[Your objective]:
Write the entries below again, precisely as they appear.

[[ Records supplied, beginning ]]

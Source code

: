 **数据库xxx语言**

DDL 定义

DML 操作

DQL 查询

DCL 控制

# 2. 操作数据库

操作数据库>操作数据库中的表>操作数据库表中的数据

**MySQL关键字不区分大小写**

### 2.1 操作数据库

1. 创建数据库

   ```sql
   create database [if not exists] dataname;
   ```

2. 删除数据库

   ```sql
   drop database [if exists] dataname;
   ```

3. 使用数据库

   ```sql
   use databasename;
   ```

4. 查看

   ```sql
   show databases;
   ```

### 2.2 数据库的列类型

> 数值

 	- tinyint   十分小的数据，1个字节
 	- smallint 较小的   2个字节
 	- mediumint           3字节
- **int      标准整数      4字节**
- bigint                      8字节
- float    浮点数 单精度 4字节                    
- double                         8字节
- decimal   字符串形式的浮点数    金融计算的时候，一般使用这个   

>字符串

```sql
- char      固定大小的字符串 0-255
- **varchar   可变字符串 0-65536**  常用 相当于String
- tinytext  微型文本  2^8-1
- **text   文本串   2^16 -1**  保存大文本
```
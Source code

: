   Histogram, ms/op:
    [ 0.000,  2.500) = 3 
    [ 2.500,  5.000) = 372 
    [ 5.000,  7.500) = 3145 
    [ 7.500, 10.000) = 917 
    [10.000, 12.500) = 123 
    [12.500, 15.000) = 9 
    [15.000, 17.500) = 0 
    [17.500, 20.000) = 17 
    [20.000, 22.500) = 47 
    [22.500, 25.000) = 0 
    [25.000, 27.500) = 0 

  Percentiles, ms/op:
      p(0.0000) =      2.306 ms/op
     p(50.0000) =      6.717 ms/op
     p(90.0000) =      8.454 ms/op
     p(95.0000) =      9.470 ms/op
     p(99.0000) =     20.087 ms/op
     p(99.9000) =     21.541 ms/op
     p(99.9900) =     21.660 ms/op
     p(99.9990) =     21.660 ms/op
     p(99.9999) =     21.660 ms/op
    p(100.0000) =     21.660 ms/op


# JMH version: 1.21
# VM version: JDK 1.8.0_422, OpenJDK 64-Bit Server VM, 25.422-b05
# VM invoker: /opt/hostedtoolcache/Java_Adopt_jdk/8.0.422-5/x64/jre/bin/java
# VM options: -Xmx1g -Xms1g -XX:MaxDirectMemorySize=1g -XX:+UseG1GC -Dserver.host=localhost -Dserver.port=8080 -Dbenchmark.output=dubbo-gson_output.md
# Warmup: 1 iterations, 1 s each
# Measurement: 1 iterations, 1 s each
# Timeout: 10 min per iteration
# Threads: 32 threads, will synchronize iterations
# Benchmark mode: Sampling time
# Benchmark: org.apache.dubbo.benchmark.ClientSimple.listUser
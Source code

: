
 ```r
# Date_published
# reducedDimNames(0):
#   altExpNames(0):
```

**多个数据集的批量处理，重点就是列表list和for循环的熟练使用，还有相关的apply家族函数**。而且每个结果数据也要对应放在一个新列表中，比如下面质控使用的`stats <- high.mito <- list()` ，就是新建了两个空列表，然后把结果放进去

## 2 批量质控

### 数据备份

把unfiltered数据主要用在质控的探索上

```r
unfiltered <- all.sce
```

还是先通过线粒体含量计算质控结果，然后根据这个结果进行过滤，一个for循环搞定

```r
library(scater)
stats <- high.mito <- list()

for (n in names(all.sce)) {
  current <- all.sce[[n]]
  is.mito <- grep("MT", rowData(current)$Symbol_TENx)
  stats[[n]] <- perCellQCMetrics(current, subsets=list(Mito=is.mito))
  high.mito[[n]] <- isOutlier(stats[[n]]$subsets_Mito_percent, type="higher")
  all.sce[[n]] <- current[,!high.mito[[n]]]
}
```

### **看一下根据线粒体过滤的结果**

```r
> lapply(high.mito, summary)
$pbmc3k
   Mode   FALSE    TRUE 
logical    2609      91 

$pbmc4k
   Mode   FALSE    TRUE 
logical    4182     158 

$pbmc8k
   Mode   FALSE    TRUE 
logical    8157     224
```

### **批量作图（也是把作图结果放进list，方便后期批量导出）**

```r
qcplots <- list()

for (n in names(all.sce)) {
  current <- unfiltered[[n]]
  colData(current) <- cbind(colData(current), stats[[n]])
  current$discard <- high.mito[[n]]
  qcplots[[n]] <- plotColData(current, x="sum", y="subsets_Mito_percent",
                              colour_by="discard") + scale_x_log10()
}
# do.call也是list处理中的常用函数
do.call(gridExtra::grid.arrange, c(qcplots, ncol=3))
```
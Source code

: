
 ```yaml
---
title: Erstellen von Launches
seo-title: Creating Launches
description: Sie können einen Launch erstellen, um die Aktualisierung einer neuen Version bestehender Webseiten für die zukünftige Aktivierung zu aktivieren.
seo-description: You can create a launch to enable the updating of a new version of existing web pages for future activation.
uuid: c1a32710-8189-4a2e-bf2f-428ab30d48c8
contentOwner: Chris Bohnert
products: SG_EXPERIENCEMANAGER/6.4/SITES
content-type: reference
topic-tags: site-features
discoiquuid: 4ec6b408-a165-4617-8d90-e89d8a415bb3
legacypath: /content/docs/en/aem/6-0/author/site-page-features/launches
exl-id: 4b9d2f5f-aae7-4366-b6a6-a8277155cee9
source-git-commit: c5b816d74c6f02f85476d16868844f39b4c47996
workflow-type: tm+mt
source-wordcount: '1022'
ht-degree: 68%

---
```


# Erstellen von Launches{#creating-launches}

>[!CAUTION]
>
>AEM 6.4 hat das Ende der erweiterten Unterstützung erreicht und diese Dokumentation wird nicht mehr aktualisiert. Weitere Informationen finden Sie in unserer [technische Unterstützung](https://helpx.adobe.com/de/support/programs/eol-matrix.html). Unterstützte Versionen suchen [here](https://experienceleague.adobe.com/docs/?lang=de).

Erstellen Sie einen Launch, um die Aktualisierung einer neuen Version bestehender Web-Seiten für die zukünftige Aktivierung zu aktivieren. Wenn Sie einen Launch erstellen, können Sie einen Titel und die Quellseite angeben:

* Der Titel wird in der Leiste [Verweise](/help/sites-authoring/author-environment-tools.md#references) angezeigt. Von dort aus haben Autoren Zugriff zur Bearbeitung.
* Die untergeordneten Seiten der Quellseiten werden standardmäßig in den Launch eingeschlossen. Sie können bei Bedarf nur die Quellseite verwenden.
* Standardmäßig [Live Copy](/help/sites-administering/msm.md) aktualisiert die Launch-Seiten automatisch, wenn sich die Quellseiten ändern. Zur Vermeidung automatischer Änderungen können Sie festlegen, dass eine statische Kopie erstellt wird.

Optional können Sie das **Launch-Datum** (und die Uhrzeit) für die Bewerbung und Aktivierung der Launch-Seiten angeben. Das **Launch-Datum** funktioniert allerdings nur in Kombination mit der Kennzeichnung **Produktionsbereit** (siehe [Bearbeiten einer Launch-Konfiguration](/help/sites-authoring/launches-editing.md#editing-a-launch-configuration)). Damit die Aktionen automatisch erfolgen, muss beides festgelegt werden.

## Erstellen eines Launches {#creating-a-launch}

[[ Records supplied, end ]]

[Completed exercise]:
Source code

: **数据库xxx语言**

DDL 定义

DML 操作

DQL 查询

DCL 控制

# 2. 操作数据库

操作数据库>操作数据库中的表>操作数据库表中的数据

**MySQL关键字不区分大小写**

### 2.1 操作数据库

1. 创建数据库

   ```sql
   create database [if not exists] dataname;
   ```

2. 删除数据库

   ```sql
   drop database [if exists] dataname;
   ```

3. 使用数据库

   ```sql
   use databasename;
   ```

4. 查看

   ```sql
   show databases;
   ```

### 2.2 数据库的列类型

> 数值

 	- tinyint   十分小的数据，1个字节
 	- smallint 较小的   2个字节
 	- mediumint           3字节
- **int      标准整数      4字节**
- bigint                      8字节
- float    浮点数 单精度 4字节                    
- double                         8字节
- decimal   字符串形式的浮点数    金融计算的时候，一般使用这个   

>字符串

```sql
- char      固定大小的字符串 0-255
- **varchar   可变字符串 0-65536**  常用 相当于String
- tinytext  微型文本  2^8-1
- **text   文本串   2^16 -1**  保存大文本
```
Source code

:   Histogram, ms/op:
    [ 0.000,  2.500) = 3 
    [ 2.500,  5.000) = 372 
    [ 5.000,  7.500) = 3145 
    [ 7.500, 10.000) = 917 
    [10.000, 12.500) = 123 
    [12.500, 15.000) = 9 
    [15.000, 17.500) = 0 
    [17.500, 20.000) = 17 
    [20.000, 22.500) = 47 
    [22.500, 25.000) = 0 
    [25.000, 27.500) = 0 

  Percentiles, ms/op:
      p(0.0000) =      2.306 ms/op
     p(50.0000) =      6.717 ms/op
     p(90.0000) =      8.454 ms/op
     p(95.0000) =      9.470 ms/op
     p(99.0000) =     20.087 ms/op
     p(99.9000) =     21.541 ms/op
     p(99.9900) =     21.660 ms/op
     p(99.9990) =     21.660 ms/op
     p(99.9999) =     21.660 ms/op
    p(100.0000) =     21.660 ms/op


# JMH version: 1.21
# VM version: JDK 1.8.0_422, OpenJDK 64-Bit Server VM, 25.422-b05
# VM invoker: /opt/hostedtoolcache/Java_Adopt_jdk/8.0.422-5/x64/jre/bin/java
# VM options: -Xmx1g -Xms1g -XX:MaxDirectMemorySize=1g -XX:+UseG1GC -Dserver.host=localhost -Dserver.port=8080 -Dbenchmark.output=dubbo-gson_output.md
# Warmup: 1 iterations, 1 s each
# Measurement: 1 iterations, 1 s each
# Timeout: 10 min per iteration
# Threads: 32 threads, will synchronize iterations
# Benchmark mode: Sampling time
# Benchmark: org.apache.dubbo.benchmark.ClientSimple.listUser
Source code

:
 ```r
# Date_published
# reducedDimNames(0):
#   altExpNames(0):
```

**多个数据集的批量处理，重点就是列表list和for循环的熟练使用，还有相关的apply家族函数**。而且每个结果数据也要对应放在一个新列表中，比如下面质控使用的`stats <- high.mito <- list()` ，就是新建了两个空列表，然后把结果放进去

## 2 批量质控

### 数据备份

把unfiltered数据主要用在质控的探索上

```r
unfiltered <- all.sce
```

还是先通过线粒体含量计算质控结果，然后根据这个结果进行过滤，一个for循环搞定

```r
library(scater)
stats <- high.mito <- list()

for (n in names(all.sce)) {
  current <- all.sce[[n]]
  is.mito <- grep("MT", rowData(current)$Symbol_TENx)
  stats[[n]] <- perCellQCMetrics(current, subsets=list(Mito=is.mito))
  high.mito[[n]] <- isOutlier(stats[[n]]$subsets_Mito_percent, type="higher")
  all.sce[[n]] <- current[,!high.mito[[n]]]
}
```

### **看一下根据线粒体过滤的结果**

```r
> lapply(high.mito, summary)
$pbmc3k
   Mode   FALSE    TRUE 
logical    2609      91 

$pbmc4k
   Mode   FALSE    TRUE 
logical    4182     158 

$pbmc8k
   Mode   FALSE    TRUE 
logical    8157     224
```

### **批量作图（也是把作图结果放进list，方便后期批量导出）**

```r
qcplots <- list()

for (n in names(all.sce)) {
  current <- unfiltered[[n]]
  colData(current) <- cbind(colData(current), stats[[n]])
  current$discard <- high.mito[[n]]
  qcplots[[n]] <- plotColData(current, x="sum", y="subsets_Mito_percent",
                              colour_by="discard") + scale_x_log10()
}
# do.call也是list处理中的常用函数
do.call(gridExtra::grid.arrange, c(qcplots, ncol=3))
```
Source code

:
 ```yaml
---
title: Erstellen von Launches
seo-title: Creating Launches
description: Sie können einen Launch erstellen, um die Aktualisierung einer neuen Version bestehender Webseiten für die zukünftige Aktivierung zu aktivieren.
seo-description: You can create a launch to enable the updating of a new version of existing web pages for future activation.
uuid: c1a32710-8189-4a2e-bf2f-428ab30d48c8
contentOwner: Chris Bohnert
products: SG_EXPERIENCEMANAGER/6.4/SITES
content-type: reference
topic-tags: site-features
discoiquuid: 4ec6b408-a165-4617-8d90-e89d8a415bb3
legacypath: /content/docs/en/aem/6-0/author/site-page-features/launches
exl-id: 4b9d2f5f-aae7-4366-b6a6-a8277155cee9
source-git-commit: c5b816d74c6f02f85476d16868844f39b4c47996
workflow-type: tm+mt
source-wordcount: '1022'
ht-degree: 68%

---
```


# Erstellen von Launches{#creating-launches}

>[!CAUTION]
>
>AEM 6.4 hat das Ende der erweiterten Unterstützung erreicht und diese Dokumentation wird nicht mehr aktualisiert. Weitere Informationen finden Sie in unserer [technische Unterstützung](https://helpx.adobe.com/de/support/programs/eol-matrix.html). Unterstützte Versionen suchen [here](https://experienceleague.adobe.com/docs/?lang=de).

Erstellen Sie einen Launch, um die Aktualisierung einer neuen Version bestehender Web-Seiten für die zukünftige Aktivierung zu aktivieren. Wenn Sie einen Launch erstellen, können Sie einen Titel und die Quellseite angeben:

* Der Titel wird in der Leiste [Verweise](/help/sites-authoring/author-environment-tools.md#references) angezeigt. Von dort aus haben Autoren Zugriff zur Bearbeitung.
* Die untergeordneten Seiten der Quellseiten werden standardmäßig in den Launch eingeschlossen. Sie können bei Bedarf nur die Quellseite verwenden.
* Standardmäßig [Live Copy](/help/sites-administering/msm.md) aktualisiert die Launch-Seiten automatisch, wenn sich die Quellseiten ändern. Zur Vermeidung automatischer Änderungen können Sie festlegen, dass eine statische Kopie erstellt wird.

Optional können Sie das **Launch-Datum** (und die Uhrzeit) für die Bewerbung und Aktivierung der Launch-Seiten angeben. Das **Launch-Datum** funktioniert allerdings nur in Kombination mit der Kennzeichnung **Produktionsbereit** (siehe [Bearbeiten einer Launch-Konfiguration](/help/sites-authoring/launches-editing.md#editing-a-launch-configuration)). Damit die Aktionen automatisch erfolgen, muss beides festgelegt werden.

## Erstellen eines Launches {#creating-a-launch}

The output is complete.